Case ID: ala_252/html/0445-03.html
Source: Caselaw Access Project
Author: {"author": "LAWSON, Justice.", "license": "Public Domain", "url": "https://static.case.law/"}
Date Created: 2024-08-24T03:29:51.129683

41 So.2d 405
    CRANFORD v. LAWRENCE et al.
    8 Div. 488.
    Supreme Court of Alabama.
    June 23, 1949.
    W. C. Rayburn, of Guntersville, for appellant.
    Marion F. Lusk, of Guntersville, for appellees.
   LAWSON, Justice.

This is a proceeding in the nature of unlawful detainer, under Title 31, Chapter 3, Code 1940, which deals with possession of land wrongfully withheld.

The case originated in a justice of the peace court and resulted in a judgment for the landlord. The tenant appealed to the circuit court of Marshall County where the case was tried on testimony taken ore tenus before the trial judge. In the circuit court there was a judgment for the tenant. The landlord has appealed.

Such a proceeding is purely statutory. It is well established that on the trial of such a case the burden is upon the landlord to show that the tenant is holding over and beyond his term for which the same was rented or after his right of possession has terminated or been forfeited. Garrett v. Reid, 244 Ala. 254, 13 So.2d 97; Glenn v. Nixon, 248 Ala. 569, 28 So.2d 718.

It is undisputed that the lease or renting was verbal, and the question of its existence and terms was for the trial court who, as before pointed out, tried the case without a jury.

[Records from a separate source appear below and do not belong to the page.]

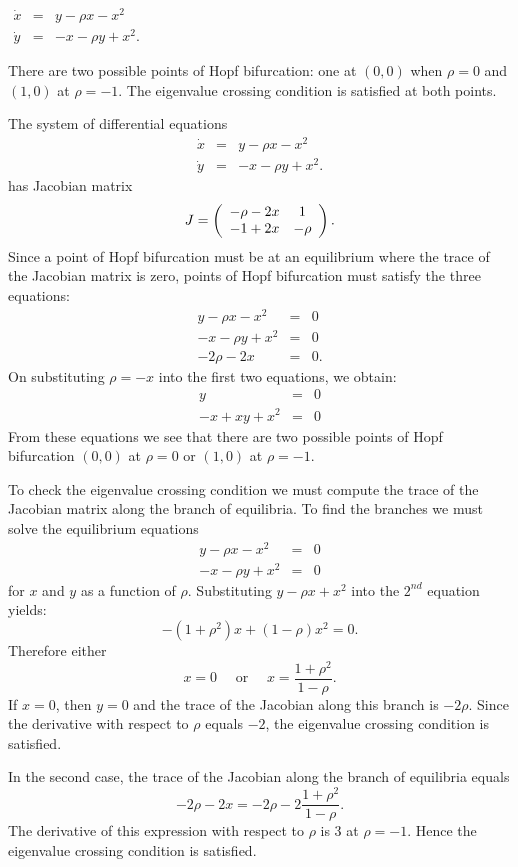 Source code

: \documentclass{ximera}
\begin{document}
\begin{exercise} \label{c9.6.1b}
$\begin{array}{rcl}
\dot{x} & = & y - \rho x - x^2   \\
\dot{y} & = & -x - \rho y + x^2.
\end{array}$

\begin{solution}

\ans  There are two possible points of Hopf bifurcation: one at $(0,0)$ 
when $\rho=0$ and $(1,0)$ at $\rho=-1$.  The eigenvalue crossing condition is
satisfied at both points.

\soln  The system of differential equations
\[
\begin{array}{rcl}
\dot{x} & = & y - \rho x - x^2   \\
\dot{y} & = & -x - \rho y + x^2.
\end{array}
\]
has Jacobian matrix 
\[
J = \left(\begin{array}{cc} -\rho-2x & 1\\ -1+2x &-\rho\end{array}\right).
\]
Since a point of Hopf bifurcation must be at an equilibrium where the trace
of the Jacobian matrix is zero, points of Hopf bifurcation must satisfy the
three equations:
\begin{eqnarray*}
y - \rho x - x^2 & = & 0\\
-x - \rho y + x^2 & = & 0\\
-2\rho-2x & = & 0.
\end{eqnarray*}
On substituting $\rho = -x$ into the first two equations, we obtain:
\begin{eqnarray*}
y  & = & 0\\
-x + xy + x^2 & = & 0
\end{eqnarray*}
From these equations we see that there are two possible points of Hopf
bifurcation $(0,0)$ at $\rho=0$ or $(1,0)$ at $\rho=-1$.  

To check the eigenvalue crossing condition we must compute the trace of the
Jacobian matrix along the branch of equilibria.  To find the branches we must
solve the equilibrium equations
\begin{eqnarray*}
y - \rho x - x^2 & = & 0\\
-x - \rho y + x^2 & = & 0
\end{eqnarray*}
for $x$ and $y$ as a function of $\rho$.  Substituting $y - \rho x+x^2$ into
the $2^{nd}$ equation yields:
\[
-(1+\rho^2)x + (1-\rho)x^2 = 0.
\]
Therefore either 
\[
x= 0 \quad \mbox{ or } \quad  x = \frac{1+\rho^2}{1-\rho}.
\]
If $x=0$, then $y=0$ and the trace of the Jacobian along this branch is
$-2\rho$.  Since the derivative with respect to $\rho$ equals $-2$, the
eigenvalue crossing condition is satisfied.

In the second case, the trace of the Jacobian along the branch of equilibria
equals
\[
-2\rho-2x = -2\rho -2\frac{1+\rho^2}{1-\rho}.
\]
The derivative of this expression with respect to $\rho$ is $3$ at $\rho=-1$.
Hence the eigenvalue crossing condition is satisfied.




\end{solution}
\end{exercise}
\end{document}

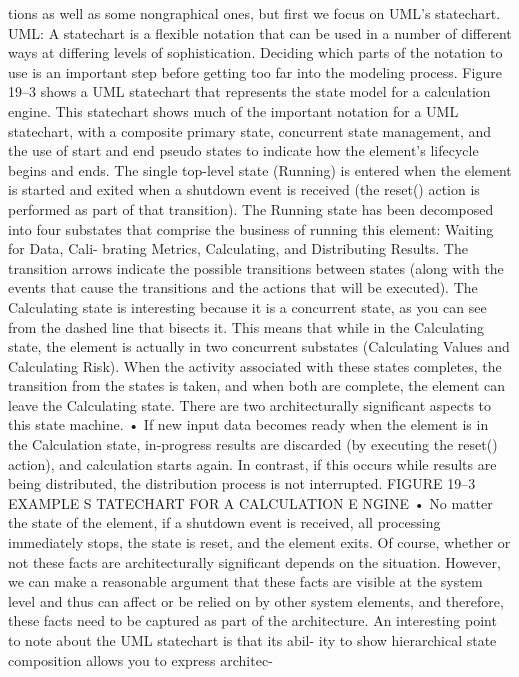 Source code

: tions as well as some nongraphical ones, but first we focus on UML’s statechart.
 UML: A statechart is a flexible notation that can be used in a number of
different ways at differing levels of sophistication. Deciding which parts
of the notation to use is an important step before getting too far into the
modeling process. Figure 19–3 shows a UML statechart that represents
the state model for a calculation engine.
This statechart shows much of the important notation for a UML
statechart, with a composite primary state, concurrent state management,
and the use of start and end pseudo states to indicate how the element’s
lifecycle begins and ends. The single top-level state (Running) is entered
when the element is started and exited when a shutdown event is
received (the reset() action is performed as part of that transition).
The Running state has been decomposed into four substates that
comprise the business of running this element: Waiting for Data, Cali-
brating Metrics, Calculating, and Distributing Results. The transition
arrows indicate the possible transitions between states (along with the
events that cause the transitions and the actions that will be executed).
The Calculating state is interesting because it is a concurrent state, as
you can see from the dashed line that bisects it. This means that while in
the Calculating state, the element is actually in two concurrent substates
(Calculating Values and Calculating Risk). When the activity associated
with these states completes, the transition from the states is taken, and
when both are complete, the element can leave the Calculating state.
There are two architecturally significant aspects to this state machine.
• If new input data becomes ready when the element is in the
Calculation state, in-progress results are discarded (by executing the
reset() action), and calculation starts again. In contrast, if this
occurs while results are being distributed, the distribution process is
not interrupted.
FIGURE 19–3 EXAMPLE S TATECHART FOR A CALCULATION E NGINE
• No matter the state of the element, if a shutdown event is received, all
processing immediately stops, the state is reset, and the element exits.
Of course, whether or not these facts are architecturally significant
depends on the situation. However, we can make a reasonable argument
that these facts are visible at the system level and thus can affect or be
relied on by other system elements, and therefore, these facts need to be
captured as part of the architecture.
An interesting point to note about the UML statechart is that its abil-
ity to show hierarchical state composition allows you to express architec-
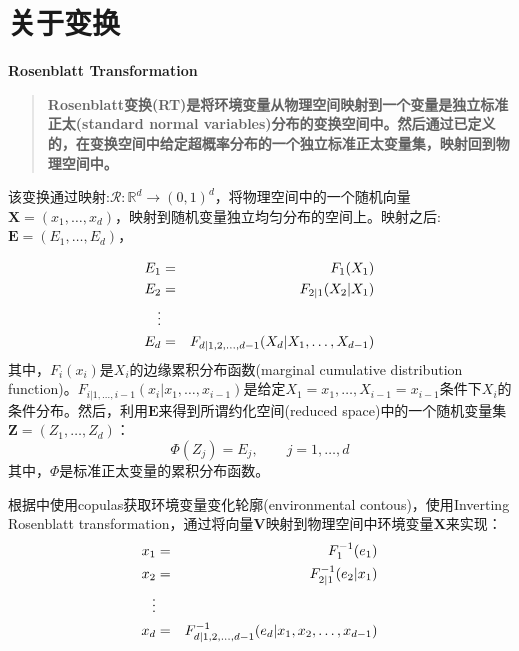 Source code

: \section{关于变换}
\textbf{\textcolor[rgb]{1,0,0}{Rosenblatt Transformation}}
\begin{quotation}
    \textbf{\textcolor[rgb]{1,0,0}{Rosenblatt变换(RT)是将环境变量从物理空间映射到一个变量是独立标准正太(standard normal variables)分布的变换空间中。然后通过已定义的，在变换空间中给定超概率分布的一个独立标准正太变量集，映射回到物理空间中。}}\cite{Montes2015}
\end{quotation}


该变换通过映射:$\mathcal{R}: \mathbb{R}^d \rightarrow (0,1)^d$，将物理空间中的一个随机向量$\mathbf{X}=(x_1,\dots,x_d)$，映射到随机变量独立均匀分布的空间上。映射之后:$\mathbf{E} = (E_1,\dots,E_d)$\cite{Montes2015}，

\begin{eqnarray}
    E_1 &=& F_1(X_1)  \notag \\
    E_2 &=& F_{2|1}(X_2|X_1) \notag \\
    \vdots \\
    E_d &=& F_{d|1,2,\dots,d-1} (X_d | X_1,\dots,X_{d-1}) \notag
    \label{eq-rosenblatt}
\end{eqnarray}
其中，$F_i(x_i)$是$X_i$的\textcolor[rgb]{1,0,0}{边缘累积分布函数(marginal cumulative distribution function)}。$F_{i|1,\dots,i-1}(x_i|x_1,\dots,x_{i-1})$是给定$X_1 = x_1,\dots,X_{i-1}=x_{i-1}$条件下$X_i$的条件分布。然后，利用$\mathbf{E}$来得到所谓\textcolor[rgb]{1,0,0}{约化空间(reduced space)}中的一个随机变量集$\mathbf{Z} = (Z_1,\dots,Z_d)$：
\begin{equation}
    \Phi (Z_j) = E_j, \qquad j=1,\dots,d
    \label{eq-cdf}
\end{equation}
其中，$\Phi$是标准正太变量的累积分布函数。

根据\cite{Montes2015}中使用copulas获取环境变量变化轮廓(environmental contous)，使用\textcolor[rgb]{1,0,0}{Inverting Rosenblatt transformation}，通过将向量$\mathbf{V}$映射到物理空间中环境变量$\mathbf{X}$来实现：
\begin{eqnarray}
    \label{eq-invervse-rosenblatt}
    x_1 &=& F_1^{-1}(e_1)  \notag \\
    x_2 &=& F_{2|1}^{-1}(e_2|x_1) \notag \\
    \vdots \\
    x_d &=& F_{d|1,2,\dots,d-1}^{-1} (e_d | x_1,x_2,\dots,x_{d-1}) \notag
\end{eqnarray}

In effect the trial court found that the term of the lease under which the defendants were in possession of the property had not expired at the time these proceedings were instituted. There was ample evidence to support such a finding on the record, and under the presumption which prevails when a case is tried before the court without a jury, we are not willing to disturb that finding.

It follows that the judgment of the trial court must be affirmed.

Affirmed.

FOSTER, SIMPSON, and STAKELY, JJ., concur.